By placing a Sitemap-formatted file on your web server, you enable our crawlers to find out what pages are present and which have recently changed, and to crawl your site accordingly.
This collaborative crawling system will allow our crawlers to optimize the usefulness of Google's index for users by improving its coverage and freshness.
Google uses the Sitemaps it receives to add your pages to our search index.
We don't guarantee that we'll crawl or index all of your URLs. However, we use the data in your Sitemap to learn about your site's structure, which will allow us to improve our crawler schedule and do a better job crawling your site in the future.

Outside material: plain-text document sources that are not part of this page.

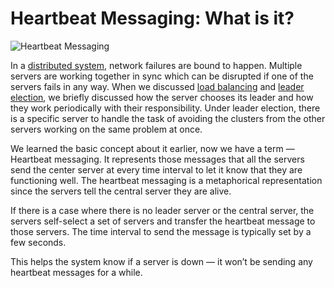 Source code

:# Heartbeat Messaging: What is it?

![Heartbeat Messaging](https://miro.medium.com/max/1100/1*BX2L22RJqUpD-V6-ZDbqFg.webp)

In a [distributed system](https://github.com/pragyaasapkota/System-Design-Concepts/tree/master/Distributed%20System), network failures are bound to happen. Multiple servers are working together in sync which can be disrupted if one of the servers fails in any way. When we discussed [load balancing](https://github.com/pragyaasapkota/System-Design-Concepts/tree/master/Load%20Balancing) and [leader election](https://github.com/pragyaasapkota/System-Design-Concepts/tree/master/Leader%20Election), we briefly discussed how the server chooses its leader and how they work periodically with their responsibility. Under leader election, there is a specific server to handle the task of avoiding the clusters from the other servers working on the same problem at once.

We learned the basic concept about it earlier, now we have a term — Heartbeat messaging. It represents those messages that all the servers send the center server at every time interval to let it know that they are functioning well. The heartbeat messaging is a metaphorical representation since the servers tell the central server they are alive.

If there is a case where there is no leader server or the central server, the servers self-select a set of servers and transfer the heartbeat message to those servers. The time interval to send the message is typically set by a few seconds.

This helps the system know if a server is down — it won’t be sending any heartbeat messages for a while.
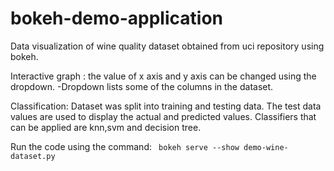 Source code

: # bokeh-demo-application

Data visualization of wine quality dataset obtained from uci repository using bokeh.
 
Interactive graph : the value of x axis and y axis can be changed using the dropdown.
-Dropdown lists some of the columns in the dataset.

Classification: Dataset was split into training and testing data. The test data values are used to display the actual and predicted values. Classifiers that can be applied are knn,svm and decision tree.

Run the code using the command: ` bokeh serve --show demo-wine-dataset.py` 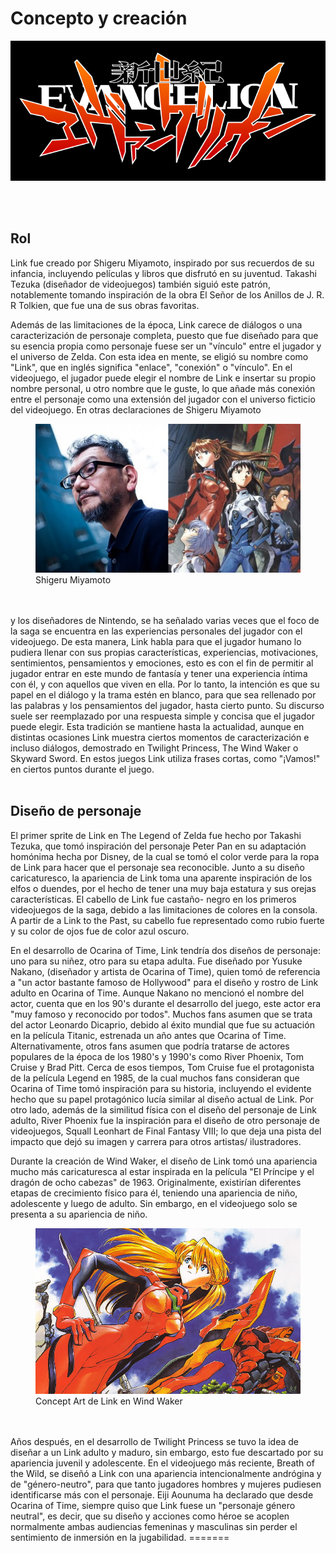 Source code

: # Concepto y creación
<p>
<div align="center"><img src="../img/Asuka10.png"></div>
</p>


<br>
</br>

## Rol 
 
Link fue creado por Shigeru Miyamoto, inspirado por sus recuerdos de su infancia, incluyendo películas y libros que disfrutó en su juventud. Takashi Tezuka (diseñador de videojuegos) también siguió este patrón, notablemente tomando inspiración de la obra El Señor de los Anillos de J. R. R Tolkien, que fue una de sus obras favoritas.

Además de las limitaciones de la época, Link carece de diálogos o una caracterización de personaje completa, puesto que fue diseñado para que su esencia propia como personaje fuese ser un "vínculo" entre el jugador y el universo de Zelda. Con esta idea en mente, se eligió su nombre como "Link", que en inglés significa "enlace", "conexión" o "vínculo". En el videojuego, el jugador puede elegir el nombre de Link e insertar su propio nombre personal, u otro nombre que le guste, lo que añade más conexión entre el personaje como una extensión del jugador con el universo ficticio del videojuego. En otras declaraciones de Shigeru Miyamoto
<figure>

<img src="../img/Asuka9.jpg">
<figcaption>Shigeru Miyamoto</figcaption>
</figure>
<br>
</br>
y los diseñadores de Nintendo, se ha señalado varias veces que el foco de la saga se encuentra en las experiencias personales del jugador con el videojuego. De esta manera, Link habla para que el jugador humano lo pudiera llenar con sus propias características, experiencias, motivaciones, sentimientos, pensamientos y emociones, esto es con el fin de permitir al jugador entrar en este mundo de fantasía y tener una experiencia íntima con él, y con aquellos que viven en ella. Por lo tanto, la intención es que su papel en el diálogo y la trama estén en blanco, para que sea rellenado por las palabras y los pensamientos del jugador, hasta cierto punto. Su discurso suele ser reemplazado por una respuesta simple y concisa que el jugador puede elegir. Esta tradición se mantiene hasta la actualidad, aunque en distintas ocasiones Link muestra ciertos momentos de caracterización e incluso diálogos, demostrado en Twilight Princess, The Wind Waker o Skyward Sword. En estos juegos Link utiliza frases cortas, como "¡Vamos!" en ciertos puntos durante el juego.
<br>
</br>

## Diseño de personaje
El primer sprite de Link en The Legend of Zelda fue hecho por Takashi Tezuka, que tomó inspiración del personaje Peter Pan en su adaptación homónima hecha por Disney, de la cual se tomó el color verde para la ropa de Link para hacer que el personaje sea reconocible. Junto a su diseño caricaturesco, la apariencia de Link toma una aparente inspiración de los elfos o duendes, por el hecho de tener una muy baja estatura y sus orejas características. El cabello de Link fue castaño- negro en los primeros videojuegos de la saga, debido a las limitaciones de colores en la consola. A partir de a Link to the Past, su cabello fue representado como rubio fuerte y su color de ojos fue de color azul oscuro.

En el desarrollo de Ocarina of Time, Link tendría dos diseños de personaje: uno para su niñez, otro para su etapa adulta. Fue diseñado por Yusuke Nakano, (diseñador y artista de Ocarina of Time), quien tomó de referencia a "un actor bastante famoso de Hollywood" para el diseño y rostro de Link adulto en Ocarina of Time. Aunque Nakano no mencionó el nombre del actor, cuenta que en los 90's durante el desarrollo del juego, este actor era "muy famoso y reconocido por todos". Muchos fans asumen que se trata del actor Leonardo Dicaprio, debido al éxito mundial que fue su actuación en la película Titanic, estrenada un año antes que Ocarina of Time. Alternativamente, otros fans asumen que podría tratarse de actores populares de la época de los 1980's y 1990's como River Phoenix, Tom Cruise y Brad Pitt. Cerca de esos tiempos, Tom Cruise fue el protagonista de la película Legend en 1985, de la cual muchos fans consideran que Ocarina of Time tomó inspiración para su historia, incluyendo el evidente hecho que su papel protagónico lucía similar al diseño actual de Link. Por otro lado, además de la similitud física con el diseño del personaje de Link adulto, River Phoenix fue la inspiración para el diseño de otro personaje de videojuegos, Squall Leonhart de Final Fantasy VIII; lo que deja una pista del impacto que dejó su imagen y carrera para otros artistas/ ilustradores.

Durante la creación de Wind Waker, el diseño de Link tomó una apariencia mucho más caricaturesca al estar inspirada en la película "El Príncipe y el dragón de ocho cabezas" de 1963. Originalmente, existirían diferentes etapas de crecimiento físico para él, teniendo una apariencia de niño, adolescente y luego de adulto. Sin embargo, en el videojuego solo se presenta a su apariencia de niño.

<figure>

<img src="../img/Asuka4.jpg">
<figcaption>Concept Art de Link en Wind Waker</figcaption>
</figure>
<br>
</br>
Años después, en el desarrollo de Twilight Princess se tuvo la idea de diseñar a un Link adulto y maduro, sin embargo, esto fue descartado por su apariencia juvenil y adolescente. En el videojuego más reciente, Breath of the Wild, se diseñó a Link con una apariencia intencionalmente andrógina y de "género-neutro", para que tanto jugadores hombres y mujeres pudiesen identificarse más con el personaje. Eiji Aounuma ha declarado que desde Ocarina of Time, siempre quiso que Link fuese un "personaje género neutral", es decir, que su diseño y acciones como héroe se acoplen normalmente ambas audiencias femeninas y masculinas sin perder el sentimiento de inmersión en la jugabilidad. 
=======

In most cases, webmasters will benefit from Sitemap submission, and in no case will you be penalized for it.
Site verification will give you statistics about your site and information about URLs we couldn't crawl so that you can make changes, if necessary.
After reading all this and maintaining my Sitemap XML file for couple of months, i am not able to add my most important pages to Google's Index. There are no errors shown in Sitemap statistics, but i regularly see that Googlebot spiders those pages now and then.
Anyway, you can try your luck!
Yes it is "their" job, but as webmasters, it is our job to make sure they can if we need to be in the SERPs. After all, it is an interdependant relationship.
I agree, it is a two-way thing. But you have to determine whether the overhead of keeping the sitemap up to date is worth the benefit. If a site is well linked internally it shouldn't really need a Google sitemap. The point I was making is that I'm not sure it really infers much benefit if your site is already easy to crawl. Given the delays I see with indexing it doesn't seem worth the effort.
As for the interdependant bit, that's all well and good. But it's hard to be enthusiastic if you feel they are either ignoring the sitemap, or taking too long to act upon it.
If your site is easy to understand for Google and it has no errors you probably need not the sitemap, but you never can be absolutely sure.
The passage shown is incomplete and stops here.